We are using batch right now but might take this opportunity to move to one of the real time approaches since that aligns better with how we use the data now. The multiple tracker approach seems to be the way to go, since we only use the JS tracker right now and have control over the code that initializes them.

@Colm One question though - It looks from the docs like the trackers are all backwards compatible, so we should be ok to use the latest version of the JS tracker to send data to both our R84 collectors and the R113 collectors. Am I interpreting that correctly?

@Brandon_Kane, what JS tracker are you using now? From v2.5 till current one there should not be breaking changes.
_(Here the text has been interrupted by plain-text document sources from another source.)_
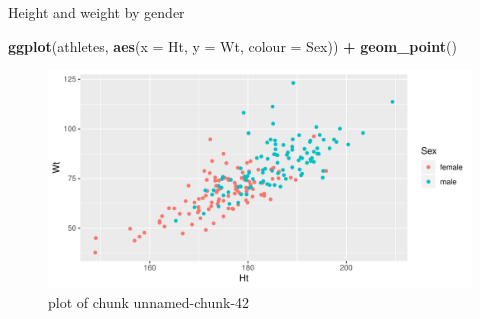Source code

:\documentclass[ignorenonframetext,]{beamer}
\newenvironment{Shaded}{\begin{snugshade}}{\end{snugshade}}
\newcommand{\DataTypeTok}[1]{\textcolor[rgb]{0.13,0.29,0.53}{#1}}
\newcommand{\KeywordTok}[1]{\textcolor[rgb]{0.13,0.29,0.53}{\textbf{#1}}}
\newcommand{\NormalTok}[1]{#1}
\newcommand{\OperatorTok}[1]{\textcolor[rgb]{0.81,0.36,0.00}{\textbf{#1}}}
\newcommand{\StringTok}[1]{\textcolor[rgb]{0.31,0.60,0.02}{#1}}
\begin{document}
\begin{frame}[fragile]{Height and weight by gender}
\protect\hypertarget{height-and-weight-by-gender}{}

\begin{Shaded}
\begin{Highlighting}[]
\KeywordTok{ggplot}\NormalTok{(athletes, }\KeywordTok{aes}\NormalTok{(}\DataTypeTok{x =}\NormalTok{ Ht, }\DataTypeTok{y =}\NormalTok{ Wt, }\DataTypeTok{colour =}\NormalTok{ Sex)) }\OperatorTok{+}
\StringTok{  }\KeywordTok{geom_point}\NormalTok{()}
\end{Highlighting}
\end{Shaded}

\begin{figure}
\centering
\includegraphics{figure/unnamed-chunk-42-1.pdf}
\caption{plot of chunk unnamed-chunk-42}
\end{figure}

\end{frame}
\end{document}

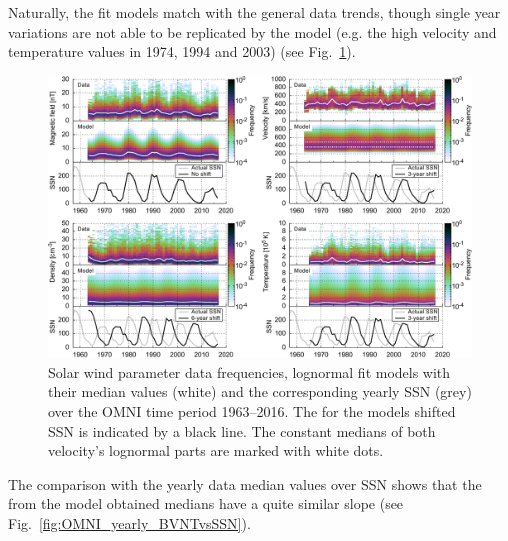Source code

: Naturally, the fit models match with the general data trends, though single year variations are not able to be replicated by the model (e.g. the high velocity and temperature values in 1974, 1994 and 2003) (see Fig.~\ref{fig:OMNI_yearly_BVdblNTSSN_fit_d_plot}).
\begin{figure}
	\includegraphics[width=18cm]{figures/OMNI_yearly_BVdblNTSSN_fit_d_plot.pdf}
	\caption{Solar wind parameter data frequencies, lognormal fit models with their median values (white) and the corresponding yearly SSN (grey) over the OMNI time period 1963--2016. The for the models shifted SSN is indicated by a black line. The constant medians of both velocity's lognormal parts are marked with white dots.}
	\label{fig:OMNI_yearly_BVdblNTSSN_fit_d_plot}
\end{figure}
The comparison with the yearly data median values over SSN shows that the from the model obtained medians have a quite similar slope (see Fig.~\ref{fig:OMNI_yearly_BVNTvsSSN}).\\
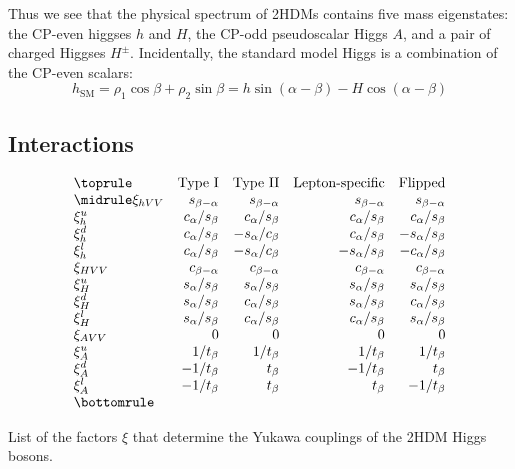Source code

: Thus we see that the physical spectrum of 2HDMs contains five mass eigenstates: the CP-even higgses $h$ and $H$, the CP-odd pseudoscalar Higgs $A$, and a pair of charged Higgses $H^\pm$. Incidentally, the standard model Higgs is a combination of the CP-even scalars:
\begin{equation}
h_\text{SM} = \rho_1\cos\beta + \rho_2\sin\beta = h\sin(\alpha-\beta)-H\cos(\alpha-\beta)
\label{eq:h_SM}
\end{equation}


\subsection{Interactions}

\newcommand{\sbma}{s_{\beta-\alpha}}
\newcommand{\cbma}{c_{\beta-\alpha}}
\newcommand{\casb}{c_\alpha/s_\beta}
\newcommand{\sacb}{s_\alpha/c_\beta}
\newcommand{\sasb}{s_\alpha/s_\beta}
\begin{table}
  \[
    \begin{array}{lrrrr}
      \toprule
         & \text{Type I} & \text{Type II} & \text{Lepton-specific} & \text{Flipped}\\
         \midrule
      \xi_{hVV} & \sbma & \sbma & \sbma & \sbma \\
      \xi_{h}^u & \casb & \casb & \casb & \casb \\
      \xi_{h}^d & \casb & -\sacb & \casb & -\sasb \\
      \xi_{h}^l & \casb & -\sacb & -\sasb & -\casb \\
      \xi_{HVV} & \cbma & \cbma  & \cbma & \cbma \\
      \xi_{H}^u & \sasb & \sasb & \sasb & \sasb \\
      \xi_{H}^d & \sasb & \casb & \sasb & \casb \\
      \xi_{H}^l & \sasb & \casb & \casb & \sasb \\
      \xi_{AVV} & 0     & 0     & 0     & 0 \\
      \xi_{A}^u & 1/t_\beta & 1/t_\beta & 1/t_\beta & 1/t_\beta \\
      \xi_{A}^d & -1/t_\beta & t_\beta & -1/t_\beta & t_\beta \\
      \xi_{A}^l & -1/t_\beta & t_\beta & t_\beta & -1/t_\beta \\
      \bottomrule
\end{array}\]
\caption{List of the factors $\xi$ that determine the Yukawa couplings of the 2HDM Higgs bosons.}
\label{tab:xi_factors}
\end{table}


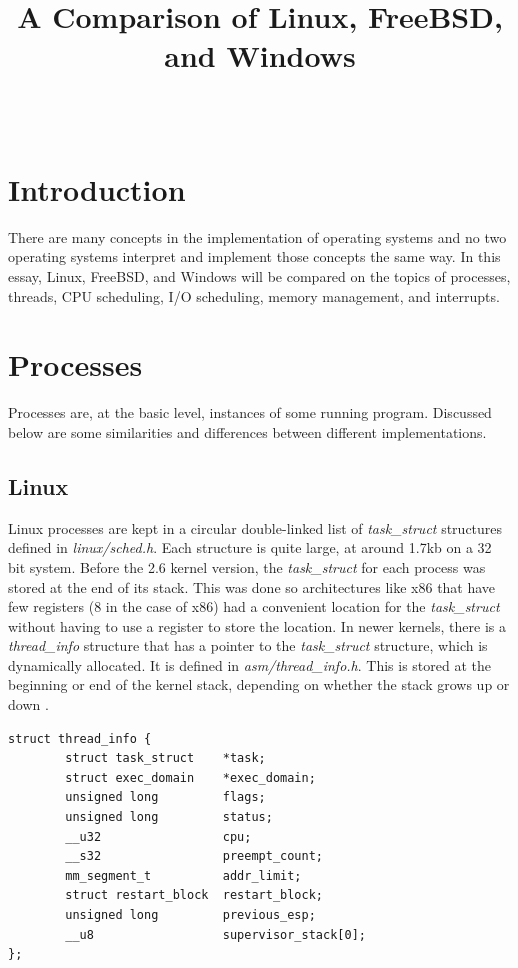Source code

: \documentclass[10pt,draftclsnofoot,onecolumn,journal,compsoc]{IEEEtran}
\title{A Comparison of Linux, FreeBSD, and Windows}
\author{
  \IEEEauthorblockN{Heidi Clayton} \\
  \IEEEauthorblockA{CS 444: Operating Systems II Spring 2017 \\ Oregon State University}
}
\begin{document}
\maketitle
\newpage
\tableofcontents
\newpage

\section{Introduction}
There are many concepts in the implementation of operating systems and no two operating systems interpret and implement those concepts the same way. In this essay, Linux, FreeBSD, and Windows will be compared on the topics of processes, threads, CPU scheduling, I/O scheduling, memory management, and interrupts.

\section{Processes}
Processes are, at the basic level, instances of some running program. Discussed below are some similarities and differences between different implementations.

\subsection{Linux}
Linux processes are kept in a circular double-linked list of \textit{task\_struct} structures defined in \textit{linux/sched.h}. Each structure is quite large, at around 1.7kb on a 32 bit system. Before the 2.6 kernel version, the \textit{task\_struct} for each process was stored at the end of its stack. This was done so architectures like x86 that have few registers (8 in the case of x86) had a convenient location for the \textit{task\_struct} without having to use a register to store the location. In newer kernels, there is a \textit{thread\_info} structure that has a pointer to the \textit{task\_struct} structure, which is dynamically allocated. It is defined in \textit{asm/thread\_info.h}. This is stored at the beginning or end of the kernel stack, depending on whether the stack grows up or down \cite{linux_proc}.

\begin{lstlisting}[caption={\textit{thread\_info} structure}]
struct thread_info {
        struct task_struct    *task;
        struct exec_domain    *exec_domain;
        unsigned long         flags;
        unsigned long         status;
        __u32                 cpu;
        __s32                 preempt_count;
        mm_segment_t          addr_limit;
        struct restart_block  restart_block;
        unsigned long         previous_esp;
        __u8                  supervisor_stack[0];
};
\end{lstlisting}
\end{document}
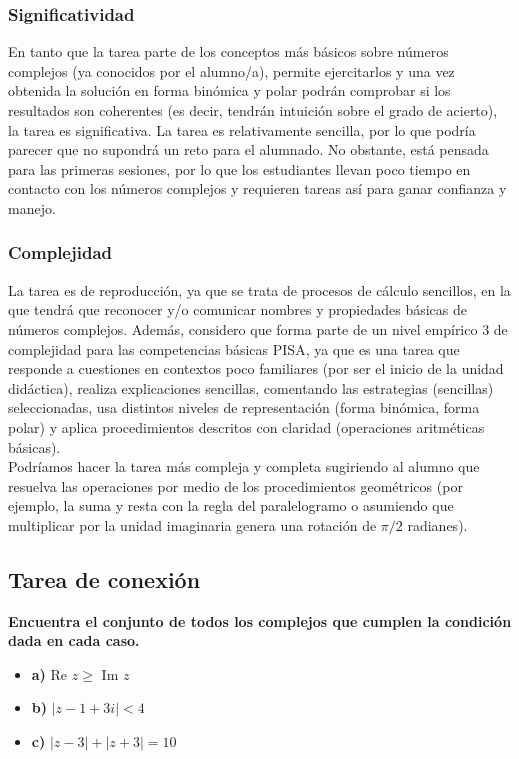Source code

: \documentclass[../main.tex]{memoir}
\begin{document}
\subsubsection{Significatividad}
En tanto que la tarea parte de los conceptos más básicos sobre números complejos (ya conocidos por el alumno/a), permite ejercitarlos y una vez obtenida la solución en forma binómica y polar podrán comprobar si los resultados son coherentes (es decir, tendrán intuición sobre el grado de acierto), la tarea es significativa. La tarea es relativamente sencilla, por lo que podría parecer que no supondrá un reto para el alumnado. No obstante, está pensada para las primeras sesiones, por lo que los estudiantes llevan poco tiempo en contacto con los números complejos y requieren tareas así para ganar confianza y manejo.

\subsubsection{Complejidad}
La tarea es de reproducción, ya que se trata de procesos de cálculo sencillos, en la que tendrá que reconocer y/o comunicar nombres y propiedades básicas de números complejos. Además, considero que forma parte de un nivel empírico 3 de complejidad para las competencias básicas PISA, ya que es una tarea que responde a cuestiones en contextos poco familiares (por ser el inicio de la unidad didáctica), realiza explicaciones sencillas, comentando las estrategias (sencillas) seleccionadas, usa distintos niveles de representación (forma binómica, forma polar) y aplica procedimientos descritos con claridad (operaciones aritméticas básicas). \\

Podríamos hacer la tarea más compleja y completa sugiriendo al alumno que resuelva las operaciones por medio de los procedimientos geométricos (por ejemplo, la suma y resta con la regla del paralelogramo o asumiendo que multiplicar por la unidad imaginaria genera una rotación de $\pi/2$ radianes).

\subsection{Tarea de conexión}

\textbf{Encuentra el conjunto de todos los complejos que cumplen la condición dada en cada caso.}

\begin{itemize}
	\item \textbf{a)} Re $z \geq$ Im $z$
	\item \textbf{b)} $|z-1+3i| < 4$
	\item \textbf{c)} $|z-3| + |z+3| = 10$
\end{itemize}
\end{document}
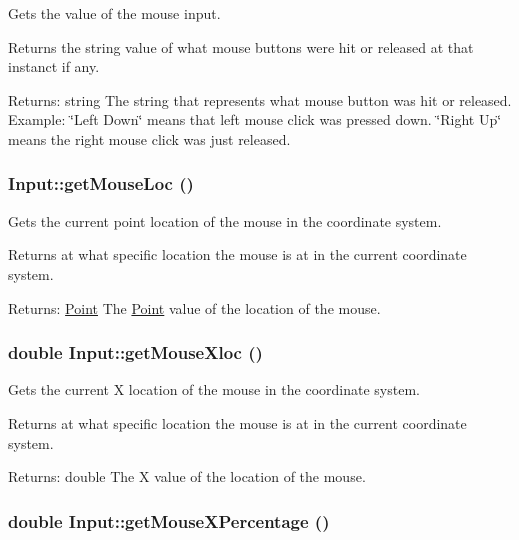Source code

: Gets the value of the mouse input. 

Returns the string value of what mouse buttons were hit or released at that instanct if any. \begin{Desc}
\item[Returns:]string The string that represents what mouse button was hit or released. Example: \char`\"{}Left Down\char`\"{} means that left mouse click was pressed down. \char`\"{}Right Up\char`\"{} means the right mouse click was just released. \end{Desc}
\hypertarget{class_input_ded500159307fc2ea8c478848e88ecab}{
\subsubsection[{getMouseLoc}]{ Input::getMouseLoc ()}}
\label{class_input_ded500159307fc2ea8c478848e88ecab}


Gets the current point location of the mouse in the coordinate system. 

Returns at what specific location the mouse is at in the current coordinate system. \begin{Desc}
\item[Returns:]\hyperlink{class_point}{Point} The \hyperlink{class_point}{Point} value of the location of the mouse. \end{Desc}
\hypertarget{class_input_d9e2f63414a5cd0d7f4d79614a4764c8}{
\subsubsection[{getMouseXloc}]{\setlength{\rightskip}{0pt plus 5cm}double Input::getMouseXloc ()}}
\label{class_input_d9e2f63414a5cd0d7f4d79614a4764c8}


Gets the current X location of the mouse in the coordinate system. 

Returns at what specific location the mouse is at in the current coordinate system. \begin{Desc}
\item[Returns:]double The X value of the location of the mouse. \end{Desc}
\hypertarget{class_input_08d4ec3b79961d3c98a057bb718f31e4}{
\subsubsection[{getMouseXPercentage}]{\setlength{\rightskip}{0pt plus 5cm}double Input::getMouseXPercentage ()}}
\label{class_input_08d4ec3b79961d3c98a057bb718f31e4}


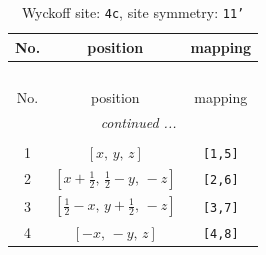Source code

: \documentclass[fleqn,8pt]{jsarticle}
\begin{document}
\renewcommand{\arraystretch}{1.2}
\begin{longtable}{ccc}
\caption{Wyckoff site: {\tt 4c}, site symmetry: {\tt 11'}}
 \\
 \hline \hline
No. & position & mapping \\ \hline \endfirsthead

\multicolumn{2}{l}{\tablename\ \thetable{}} \\
 \hline \hline
No. & position & mapping \\ \hline \endhead

 \hline \hline
\multicolumn{2}{r}{\footnotesize\it continued ...} \\ \endfoot

 \hline \hline
\multicolumn{2}{r}{} \\ \endlastfoot

1 & $\left[ x,\, y,\, z \right]$ & {\tt [1,5]} \\ \hline
2 & $\left[ x + \frac{1}{2},\, \frac{1}{2} - y,\, - z \right]$ & {\tt [2,6]} \\ \hline
3 & $\left[ \frac{1}{2} - x,\, y + \frac{1}{2},\, - z \right]$ & {\tt [3,7]} \\ \hline
4 & $\left[ - x,\, - y,\, z \right]$ & {\tt [4,8]} \\
\end{longtable}
\end{document}
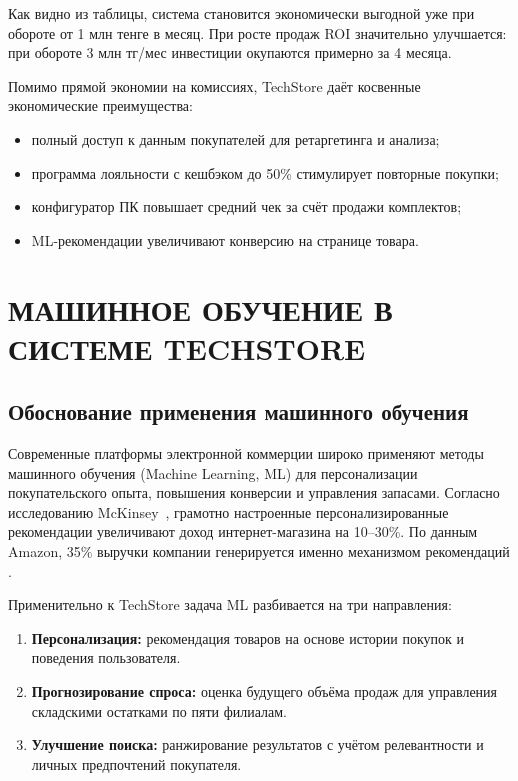 \documentclass[14pt,a4paper]{extreport}
\begin{document}
Как видно из таблицы, система становится экономически выгодной уже при обороте от 1 млн тенге в месяц. При росте продаж ROI значительно улучшается: при обороте 3 млн тг/мес инвестиции окупаются примерно за 4 месяца.

Помимо прямой экономии на комиссиях, TechStore даёт косвенные экономические преимущества:
\begin{itemize}
  \item полный доступ к данным покупателей для ретаргетинга и анализа;
  \item программа лояльности с кешбэком до 50\% стимулирует повторные покупки;
  \item конфигуратор ПК повышает средний чек за счёт продажи комплектов;
  \item ML-рекомендации увеличивают конверсию на странице товара.
\end{itemize}

\chapter{МАШИННОЕ ОБУЧЕНИЕ В СИСТЕМЕ TECHSTORE}

\section{Обоснование применения машинного обучения}

Современные платформы электронной коммерции широко применяют методы машинного обучения (Machine Learning, ML) для персонализации покупательского опыта, повышения конверсии и управления запасами. Согласно исследованию McKinsey~\cite{mckinsey2023}, грамотно настроенные персонализированные рекомендации увеличивают доход интернет-магазина на 10--30\%. По данным Amazon, 35\% выручки компании генерируется именно механизмом рекомендаций \cite{linden2003}.

Применительно к TechStore задача ML разбивается на три направления:
\begin{enumerate}
  \item \textbf{Персонализация:} рекомендация товаров на основе истории покупок и поведения пользователя.
  \item \textbf{Прогнозирование спроса:} оценка будущего объёма продаж для управления складскими остатками по пяти филиалам.
  \item \textbf{Улучшение поиска:} ранжирование результатов с учётом релевантности и личных предпочтений покупателя.
\end{enumerate}
\end{document}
However, there are different approaches introduced which you might wish to switch to when upgrading.

@ihor - We are on 2.6 currently, so should be fine to continue using the current setup with two different versioned collectors, but we will plan to update to the latest JS tracker as part of the upgrade to take advantage of the new stuff.

My two cents is that it’s best to play it safe with the stack upgrade just in case.

I would upgrade the stack keeping the 2.6 tracker, do some checks across the two pipelines, then upgrade the tracker when you’ve done due diligence on the pipeline upgrade.

I wouldn’t expect it to happen, but the pragmatist in me says that if you do have a confusing issue to dig into you want the smallest range of potential causes possible.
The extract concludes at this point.